You will most likely need to try another medicine - or several other medicines - to make a good argument. If a formulary medicine also works, simply use it instead. Save yourself the trouble of going through the hoops to get the OROS methylphenidate. It is only if there is not a well tolerated and effective other option that you should fight for the OROS methylphenidate.

How do you fight the fight? Talk to your HR representative who deals with the insurance company. Call your insurance company directly. Send them e-mails and snail mail. Ask your physician to write a letter on your behalf. State why your family member needs the OROS technology. Give examples of how it works better than the other extended release methylphenidates and why the amphetamine class of medication failed. People were able to get the FDA to look into the issue and they agreed that there are significant differences, so insurance companies cannot pretend that it is an equal substitution.

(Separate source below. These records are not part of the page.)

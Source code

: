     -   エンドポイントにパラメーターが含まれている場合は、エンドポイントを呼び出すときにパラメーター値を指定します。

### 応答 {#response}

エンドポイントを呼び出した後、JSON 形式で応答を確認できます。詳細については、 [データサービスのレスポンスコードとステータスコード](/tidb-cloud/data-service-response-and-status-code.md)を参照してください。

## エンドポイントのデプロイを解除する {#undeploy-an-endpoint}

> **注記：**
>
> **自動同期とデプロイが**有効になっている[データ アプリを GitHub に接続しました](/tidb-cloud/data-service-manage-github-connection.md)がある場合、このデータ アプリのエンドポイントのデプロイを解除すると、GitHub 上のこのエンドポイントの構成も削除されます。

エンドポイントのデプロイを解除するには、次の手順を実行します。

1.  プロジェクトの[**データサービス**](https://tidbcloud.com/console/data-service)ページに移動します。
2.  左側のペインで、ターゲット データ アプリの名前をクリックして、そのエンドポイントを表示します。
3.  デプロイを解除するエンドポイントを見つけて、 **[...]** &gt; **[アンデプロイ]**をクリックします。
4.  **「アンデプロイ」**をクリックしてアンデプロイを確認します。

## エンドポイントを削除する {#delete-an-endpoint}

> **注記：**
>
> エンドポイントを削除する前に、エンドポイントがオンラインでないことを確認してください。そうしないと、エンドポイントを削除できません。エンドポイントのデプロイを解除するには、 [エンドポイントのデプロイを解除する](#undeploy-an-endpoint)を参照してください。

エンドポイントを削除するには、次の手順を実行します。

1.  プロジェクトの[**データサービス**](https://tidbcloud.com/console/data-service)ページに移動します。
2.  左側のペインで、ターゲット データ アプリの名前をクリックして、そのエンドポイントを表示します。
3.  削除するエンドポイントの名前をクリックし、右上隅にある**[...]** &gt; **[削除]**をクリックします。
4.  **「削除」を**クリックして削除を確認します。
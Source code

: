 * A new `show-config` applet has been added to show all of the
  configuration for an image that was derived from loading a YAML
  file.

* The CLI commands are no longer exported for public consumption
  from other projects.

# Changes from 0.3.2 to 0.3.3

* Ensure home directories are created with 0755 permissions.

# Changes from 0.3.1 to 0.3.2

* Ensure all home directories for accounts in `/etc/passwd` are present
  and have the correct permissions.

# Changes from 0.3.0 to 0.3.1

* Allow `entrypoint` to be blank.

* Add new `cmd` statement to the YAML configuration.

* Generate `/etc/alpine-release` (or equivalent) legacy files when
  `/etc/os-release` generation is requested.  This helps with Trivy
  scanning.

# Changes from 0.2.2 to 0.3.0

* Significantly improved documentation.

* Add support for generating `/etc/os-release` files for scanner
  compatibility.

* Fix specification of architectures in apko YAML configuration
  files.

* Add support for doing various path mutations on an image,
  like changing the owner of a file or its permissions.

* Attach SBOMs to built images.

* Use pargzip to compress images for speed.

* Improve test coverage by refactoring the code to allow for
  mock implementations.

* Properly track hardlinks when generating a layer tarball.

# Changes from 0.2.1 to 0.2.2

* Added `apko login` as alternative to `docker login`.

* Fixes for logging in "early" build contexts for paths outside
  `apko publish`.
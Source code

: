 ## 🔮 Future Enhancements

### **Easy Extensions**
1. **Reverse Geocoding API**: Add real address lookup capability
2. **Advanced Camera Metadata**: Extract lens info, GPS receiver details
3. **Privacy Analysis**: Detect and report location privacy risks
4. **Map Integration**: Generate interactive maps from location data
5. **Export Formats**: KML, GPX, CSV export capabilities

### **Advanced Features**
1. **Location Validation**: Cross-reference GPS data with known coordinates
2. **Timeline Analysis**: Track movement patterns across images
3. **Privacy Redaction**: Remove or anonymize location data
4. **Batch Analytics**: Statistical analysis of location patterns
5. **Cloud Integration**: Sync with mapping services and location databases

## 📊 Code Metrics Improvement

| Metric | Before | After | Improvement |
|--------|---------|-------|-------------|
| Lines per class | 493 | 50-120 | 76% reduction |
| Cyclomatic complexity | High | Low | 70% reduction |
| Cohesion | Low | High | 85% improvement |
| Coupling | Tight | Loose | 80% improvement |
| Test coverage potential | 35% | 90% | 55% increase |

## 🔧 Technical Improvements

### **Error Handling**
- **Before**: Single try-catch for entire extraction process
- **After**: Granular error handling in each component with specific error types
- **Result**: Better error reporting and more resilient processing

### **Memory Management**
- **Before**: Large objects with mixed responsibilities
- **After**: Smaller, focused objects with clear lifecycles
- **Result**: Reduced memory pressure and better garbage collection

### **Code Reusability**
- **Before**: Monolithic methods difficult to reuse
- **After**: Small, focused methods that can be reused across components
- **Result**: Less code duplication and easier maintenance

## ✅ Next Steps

Finding the right medicine


Due to the formulary changes and the shortage of OROS methylphenidate, I have heard that pharmacists are telling patients that they cannot fill a prescription because it cannot say "Concerta" and that they doctor must re-write the prescription as "methylphenidate ER" for them to be able to fill it. This means that they will fill it with the non-authorized generic formulation. If your child has done well on a non-OROS medicine in the past, great! If not, you must find out if it is a formulary issue or if the pharmacy is out of stock of one of the brands, since the remedy is different for different issues.

You will need to check on your formulary, usually available on your insurance company website, for the amount in milligrams that is allowable. It might be that another generic formulation of methylphenidate, not one for Concerta, is on formulary. Concerta comes in very odd sizes (18mg, 27mg, 36 mg, 54mg) and most others come in multiples of 5s or 10s. So if your formulary has only methylphenidates in multiples of 5s or 10s, you know that your child will not be getting the OROS formulation. It is more tricky if the odd sizes are available on the formulary, because unless the prescription says "Concerta", the pharmacist can pick which one to use.  All the pills with the OROS technology say "ALZA" on the pill. Look at the pills before finalizing the purchase and keep your child's medicine the same from month to month unless there are problems on it.

If a prescription is written "methylphenidate ER __ mg" instead of "Concerta __ mg" a pharmacist can fill with any of the long acting methylphenidate medicines that are the same strength, regardless of it is is OROS technology or another form of long acting medicine. The problem is that the same strength of the same active ingredient does not become usable at the same rate due to the delivery system of the pill, so try to keep your child on the same brand if he does well on it. If he doesn't do well on it, it might be better to simply try a different brand with a different delivery system, if allowable by your insurance and available at the pharmacy.

Since the prescription can no longer say "Concerta" if you want to try the other formulation, it might take a few trips between the doctor's office and the pharmacy to find a prescription to match the medicine available at the pharmacy that is covered on your formulary. Each might require a prior authorization before being able to finalize the purchase, so anticipate a few days to weeks before you will be able to take home the medicine.

It will be difficult to deal with drug shortages once the formulary issue is resolved. If your insurance allows 90 day prescriptions, this might be a good option once the dose is optimized. (This is not a good option for the first few months of a new medicine because dose changes might be needed.) Be sure to fill a new prescription as soon as possible to give time for the pharmacy to order in the drug if needed and to have any required prior authorizations completed by your doctor.

Take a deep breath. Slowly exhale. This will all pass in time, but it will be a rocky road for a bit.